Ottima traccia da dietro al rif. e fino in punta (fatta dal mio compagno e il suo amico Marco il giorno prima 😛).
Il pendio finale ripido salito per metà con gli sci e per metà con i ramponi (avevamo la picca ma non l’abbiamo usata). In punta dopo 4h30 (11.50).
Discesa: appena sotto la punta abbiamo calzato gli sci e siamo scese in derapata per metà pendio ripido sulla striscia di uno scaricamento che aveva fatto partire il giorno prima Clo.
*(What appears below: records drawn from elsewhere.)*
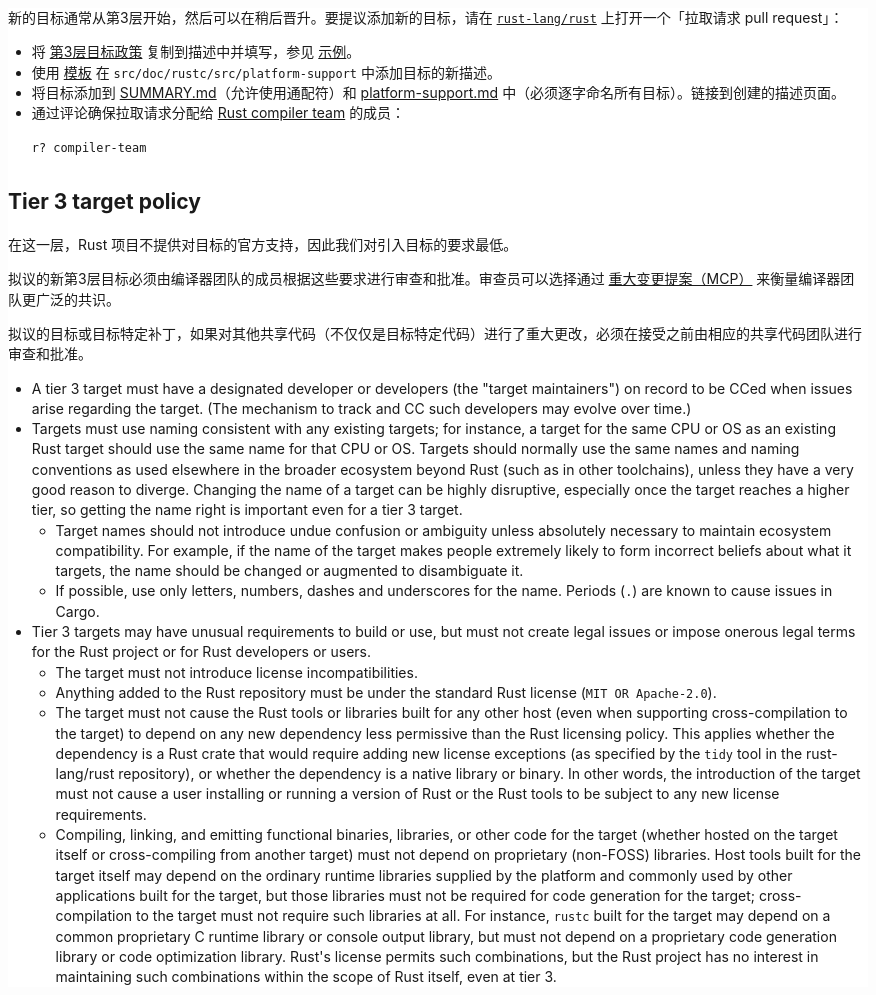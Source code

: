 新的目标通常从第3层开始，然后可以在稍后晋升。要提议添加新的目标，请在 [`rust-lang/rust`] 上打开一个「拉取请求 pull request」：

- 将 [第3层目标政策](#tier-3-target-policy) 复制到描述中并填写，参见 [示例][tier3example]。
- 使用 [模板][platform_template] 在 `src/doc/rustc/src/platform-support` 中添加目标的新描述。
- 将目标添加到 [SUMMARY.md][summary]（允许使用通配符）和 [platform-support.md][platformsupport] 中（必须逐字命名所有目标）。链接到创建的描述页面。
- 通过评论确保拉取请求分配给 [Rust compiler team][rust_compiler_team] 的成员：
  ```text
  r? compiler-team
  ```

[tier3example]: https://github.com/rust-lang/rust/pull/94872
[platform_template]: https://github.com/rust-lang/rust/blob/master/src/doc/rustc/src/platform-support/TEMPLATE.md
[summary]: https://github.com/rust-lang/rust/blob/master/src/doc/rustc/src/SUMMARY.md
[platformsupport]: https://github.com/rust-lang/rust/blob/master/src/doc/rustc/src/platform-support.md
[rust_compiler_team]: https://www.rust-lang.org/governance/teams/compiler
[`rust-lang/rust`]: https://github.com/rust-lang/rust

## Tier 3 target policy

在这一层，Rust 项目不提供对目标的官方支持，因此我们对引入目标的要求最低。

拟议的新第3层目标必须由编译器团队的成员根据这些要求进行审查和批准。审查员可以选择通过 [重大变更提案（MCP）][MCP] 来衡量编译器团队更广泛的共识。

拟议的目标或目标特定补丁，如果对其他共享代码（不仅仅是目标特定代码）进行了重大更改，必须在接受之前由相应的共享代码团队进行审查和批准。

- A tier 3 target must have a designated developer or developers (the "target
  maintainers") on record to be CCed when issues arise regarding the target.
  (The mechanism to track and CC such developers may evolve over time.)
- Targets must use naming consistent with any existing targets; for instance, a
  target for the same CPU or OS as an existing Rust target should use the same
  name for that CPU or OS. Targets should normally use the same names and
  naming conventions as used elsewhere in the broader ecosystem beyond Rust
  (such as in other toolchains), unless they have a very good reason to
  diverge. Changing the name of a target can be highly disruptive, especially
  once the target reaches a higher tier, so getting the name right is important
  even for a tier 3 target.
  - Target names should not introduce undue confusion or ambiguity unless
    absolutely necessary to maintain ecosystem compatibility. For example, if
    the name of the target makes people extremely likely to form incorrect
    beliefs about what it targets, the name should be changed or augmented to
    disambiguate it.
  - If possible, use only letters, numbers, dashes and underscores for the name.
    Periods (`.`) are known to cause issues in Cargo.
- Tier 3 targets may have unusual requirements to build or use, but must not
  create legal issues or impose onerous legal terms for the Rust project or for
  Rust developers or users.
  - The target must not introduce license incompatibilities.
  - Anything added to the Rust repository must be under the standard Rust
    license (`MIT OR Apache-2.0`).
  - The target must not cause the Rust tools or libraries built for any other
    host (even when supporting cross-compilation to the target) to depend
    on any new dependency less permissive than the Rust licensing policy. This
    applies whether the dependency is a Rust crate that would require adding
    new license exceptions (as specified by the `tidy` tool in the
    rust-lang/rust repository), or whether the dependency is a native library
    or binary. In other words, the introduction of the target must not cause a
    user installing or running a version of Rust or the Rust tools to be
    subject to any new license requirements.
  - Compiling, linking, and emitting functional binaries, libraries, or other
    code for the target (whether hosted on the target itself or cross-compiling
    from another target) must not depend on proprietary (non-FOSS) libraries.
    Host tools built for the target itself may depend on the ordinary runtime
    libraries supplied by the platform and commonly used by other applications
    built for the target, but those libraries must not be required for code
    generation for the target; cross-compilation to the target must not require
    such libraries at all. For instance, `rustc` built for the target may
    depend on a common proprietary C runtime library or console output library,
    but must not depend on a proprietary code generation library or code
    optimization library. Rust's license permits such combinations, but the
    Rust project has no interest in maintaining such combinations within the
    scope of Rust itself, even at tier 3.

[MCP]: https://forge.rust-lang.org/compiler/mcp.html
Praticamente all’altezza di dove abbiamo calzato i ramponi abbiamo ripreso a curvare 😅
Poi ottime curve su neve polverosa.
Qualche traccia di discesa dell’eliski sempre del giorno prima, ma solo per un breve tratto poi hanno deviato verso i pendii della Forciaz.
Nel pianoro tagliato tutto verso dx faccia a valle per andare a prendere il canalino, che abbiamo bypassato e continuato a deviare fino a trovarci nel bosco del vallone del Sigaro. Qui neve di nuovo molto bella. Sbucate alla chiesetta che si incrocia salendo al Sigaro, qui la neve era abbastanza lisciata dai passaggi.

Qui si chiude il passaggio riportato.